Unos huevos de codorniz, mejor dicho, la falta de ellos, tuvieron la culpa. El Conde Godofredo de Miramonte, fuera de su ser tras tomar un brebaje ofrecido por una bruja, había asesinado a quien pocas horas después tenía previsto convertir en su suegro. Asustado, Godofredo se encomienda al mago Eusebius quien le propone enmendar el hecho regresando al pasado. Le ofrece una poción que el Conde no duda en tomar. Pero el mago olvidó añadir el último ingrediente, los huevos, y el viaje de Godofredo junto a su escudero toma un sentido inverso al previsto lo que les lleva a aterrizar en 1992. Esta situación de partida le sirvió a Jean-Marie Poiré para idear su película ‘Los Visitantes’. En ella, a través de una serie de situaciones hilarantes que parten del enfrentamiento entre la concepción medieval del mundo de los protagonistas y la de nuestros contemporáneos, vemos continuas apelaciones al sentido común. Un sentido común que opera de forma diversa porque son diversas las experiencias de cada uno de ellos.

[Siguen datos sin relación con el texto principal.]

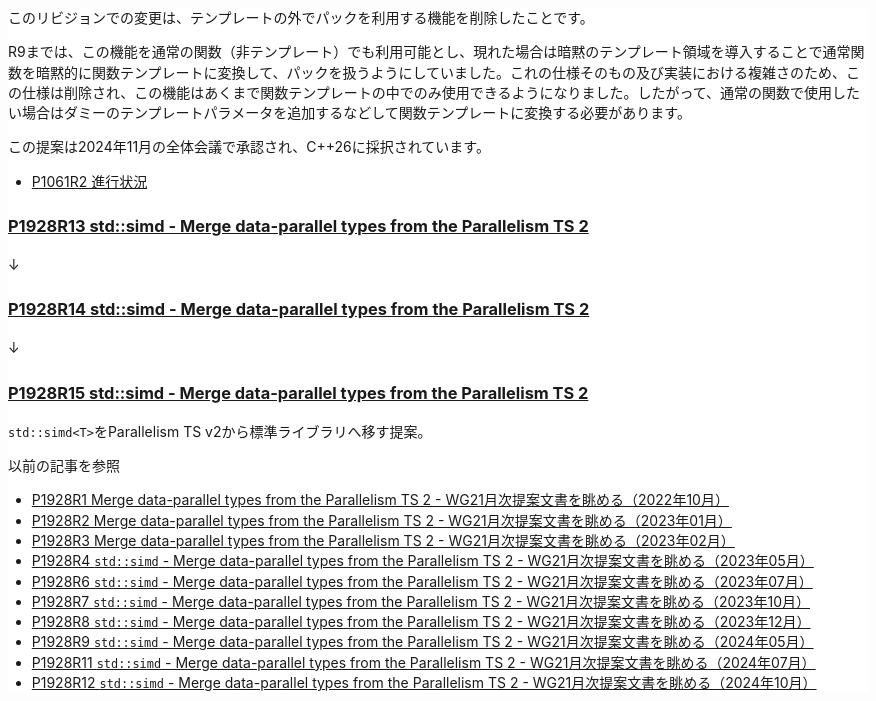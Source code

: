 このリビジョンでの変更は、テンプレートの外でパックを利用する機能を削除したことです。

R9までは、この機能を通常の関数（非テンプレート）でも利用可能とし、現れた場合は暗黙のテンプレート領域を導入することで通常関数を暗黙的に関数テンプレートに変換して、パックを扱うようにしていました。これの仕様そのもの及び実装における複雑さのため、この仕様は削除され、この機能はあくまで関数テンプレートの中でのみ使用できるようになりました。したがって、通常の関数で使用したい場合はダミーのテンプレートパラメータを追加するなどして関数テンプレートに変換する必要があります。

この提案は2024年11月の全体会議で承認され、C++26に採択されています。

- [P1061R2 進行状況](https://github.com/cplusplus/papers/issues/294)

### [P1928R13 std::simd - Merge data-parallel types from the Parallelism TS 2](https://www.open-std.org/jtc1/sc22/wg21/docs/papers/2024/p1928r13.pdf)

↓

### [P1928R14 std::simd - Merge data-parallel types from the Parallelism TS 2](https://www.open-std.org/jtc1/sc22/wg21/docs/papers/2024/p1928r14.pdf)

↓

### [P1928R15 std::simd - Merge data-parallel types from the Parallelism TS 2](https://www.open-std.org/jtc1/sc22/wg21/docs/papers/2024/p1928r15.pdf)


`std::simd<T>`をParallelism TS v2から標準ライブラリへ移す提案。

以前の記事を参照

- [P1928R1 Merge data-parallel types from the Parallelism TS 2 - WG21月次提案文書を眺める（2022年10月）](https://onihusube.hatenablog.com/entry/2020/11/02/221657#P1759R3-Native-handles-and-file-streams)
- [P1928R2 Merge data-parallel types from the Parallelism TS 2 - WG21月次提案文書を眺める（2023年01月）](https://onihusube.hatenablog.com/entry/2023/02/12/210302#P1928R2-Merge-data-parallel-types-from-the-Parallelism-TS-2)
- [P1928R3 Merge data-parallel types from the Parallelism TS 2 - WG21月次提案文書を眺める（2023年02月）](https://onihusube.hatenablog.com/entry/2023/03/19/184146#P1928R3-Merge-data-parallel-types-from-the-Parallelism-TS-2)
- [P1928R4 `std::simd` - Merge data-parallel types from the Parallelism TS 2 - WG21月次提案文書を眺める（2023年05月）](https://onihusube.hatenablog.com/entry/2023/07/08/205803#P1928R4-stdsimd---Merge-data-parallel-types-from-the-Parallelism-TS-2)
- [P1928R6 `std::simd` - Merge data-parallel types from the Parallelism TS 2 - WG21月次提案文書を眺める（2023年07月）](https://onihusube.hatenablog.com/entry/2023/09/23/203644#P1928R6-stdsimd---Merge-data-parallel-types-from-the-Parallelism-TS-2)
- [P1928R7 `std::simd` - Merge data-parallel types from the Parallelism TS 2 - WG21月次提案文書を眺める（2023年10月）](https://onihusube.hatenablog.com/entry/2024/01/08/203712#P1928R7-stdsimd---Merge-data-parallel-types-from-the-Parallelism-TS-2)
- [P1928R8 `std::simd` - Merge data-parallel types from the Parallelism TS 2 - WG21月次提案文書を眺める（2023年12月）](https://onihusube.hatenablog.com/entry/2024/02/29/191439#P1928R8-stdsimd---Merge-data-parallel-types-from-the-Parallelism-TS-2)
- [P1928R9 `std::simd` - Merge data-parallel types from the Parallelism TS 2 - WG21月次提案文書を眺める（2024年05月）](https://onihusube.hatenablog.com/entry/2024/11/24/155428#P1928R9-stdsimd---Merge-data-parallel-types-from-the-Parallelism-TS-2)
- [P1928R11 `std::simd` - Merge data-parallel types from the Parallelism TS 2 - WG21月次提案文書を眺める（2024年07月）](https://onihusube.hatenablog.com/entry/2025/01/13/204945#P1928R11-stdsimd---Merge-data-parallel-types-from-the-Parallelism-TS-2)
- [P1928R12 `std::simd` - Merge data-parallel types from the Parallelism TS 2 - WG21月次提案文書を眺める（2024年10月）](https://onihusube.hatenablog.com/entry/2025/04/20/205527#P1928R12-stdsimd---Merge-data-parallel-types-from-the-Parallelism-TS-2)
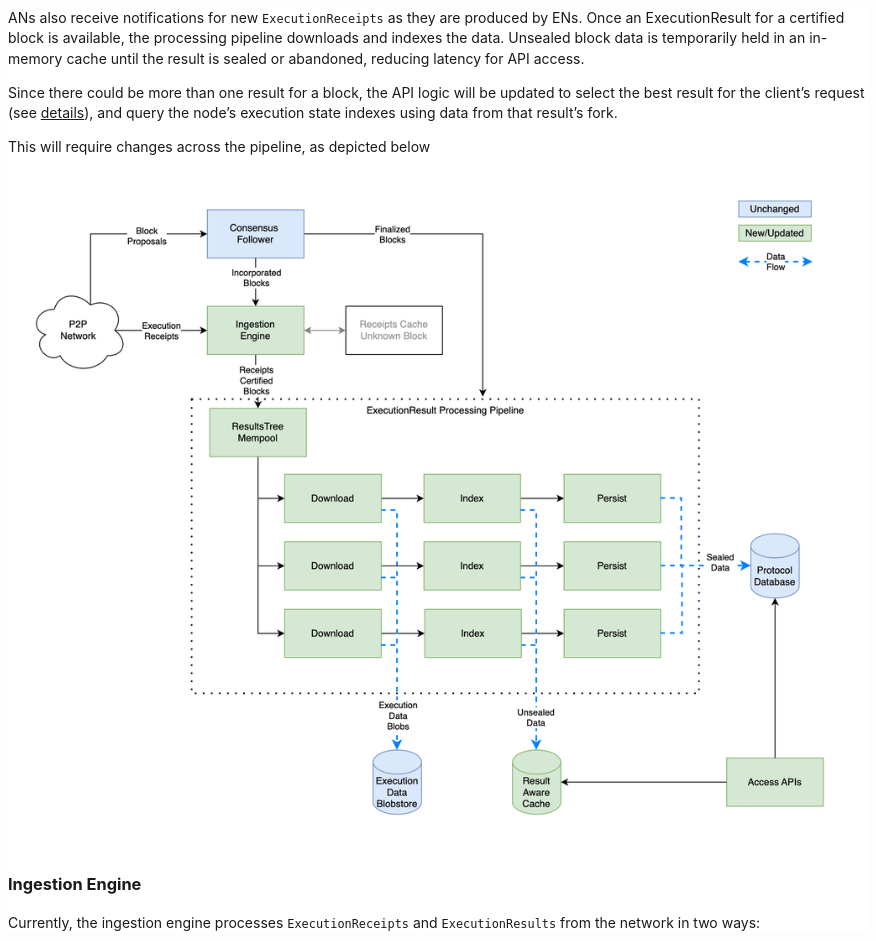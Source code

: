 ANs also receive notifications for new `ExecutionReceipts` as they are produced by ENs. Once an ExecutionResult for a
certified block is available, the processing pipeline downloads and indexes the data. Unsealed block data is temporarily
held in an in-memory cache until the result is sealed or abandoned, reducing latency for API access.

Since there could be more than one result for a block, the API logic will be updated to select the best result for the
client’s request (see [details](#access-apis)),
and query the node’s execution state indexes using data from that result’s fork.

This will require changes across the pipeline, as depicted below

![Changes Overview](20250320-optimistic-sync/changes-overview.png)

### Ingestion Engine

Currently, the ingestion engine processes `ExecutionReceipts` and `ExecutionResults` from the network in two ways:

Ese enfrentamiento, obvio por la dispar procedencia de los personajes de ficción, pone de manifiesto un hecho menos visible cuando las personas que se enfrentan han vivido en realidades semejantes: escudarse en el sentido común es una coartada para reforzar aparentemente un discurso que no se sabe sostener con argumentos. Este sentido no es más que una respuesta basada en una suma de conocimientos y experiencias poco elaboradas que pueden aportar alguna pequeña solución ante situaciones concretas pero no puede ser el eje sobre el que se asiente una línea de conducta. Cuando algún dirigente se esconde tras él, en realidad muestra su cobardía y, lo que es peor, su sectarismo ya que pretende que su visión desde un solo plano se imponga a otras negando de raíz la visión de quien se opone. El parapeto del sentido común ofende, porque excluye del territorio de la razón a quien piensa distinto convirtiéndole en excéntrico, o bobo. De sentido común era hipotecarse en 2007, o eso parecía, exigir que por cada pueblo pasase un AVE o que cada ciudad contase con mil infraestructuras. Frases que se convierten en dogmas porque están revestidas de ese prurito aunque solo sea por haberlas escuchado mil veces.
Mil veces hemos oído antes de un partido que nada está escrito porque juegan once contra once pero no es lo mismo si entre esos once se encuentran Javi Martínez o Fernando Llorente que si no lo están. Y el Athletic sigue jugando con once pero parecen menos. A pesar de ello se ha impuesto, con justicia, a un Real Valladolid cuyo entrenador tomó decisiones con el sentido común. Bien parecía resguardar a Álvaro Rubio de una segunda cartulina enviándole a la ducha y dando entrada a Lluis Sastre. Pero este, recién llegado, no puede aportar tanto como el veterano mediocentro, probablemente el jugador más infravalorado por la afición si tenemos en cuenta la ratio entre reconocimiento y aportación.Bien parecía, digo, pero esa decisión marcó el fin de la presencia del Pucela. Álvaro no solo está, además está pendiente. No solo acompaña y cumple con lo que en principio se le requiere, además tira de sus compañeros, ordena su trabajo, da sentido a los movimientos colectivos y genera confianza. Es un futbolista cuya influencia en los partidos, aunque no siempre se note, está fuera de lo común. Un jugador de otra época, un visitante.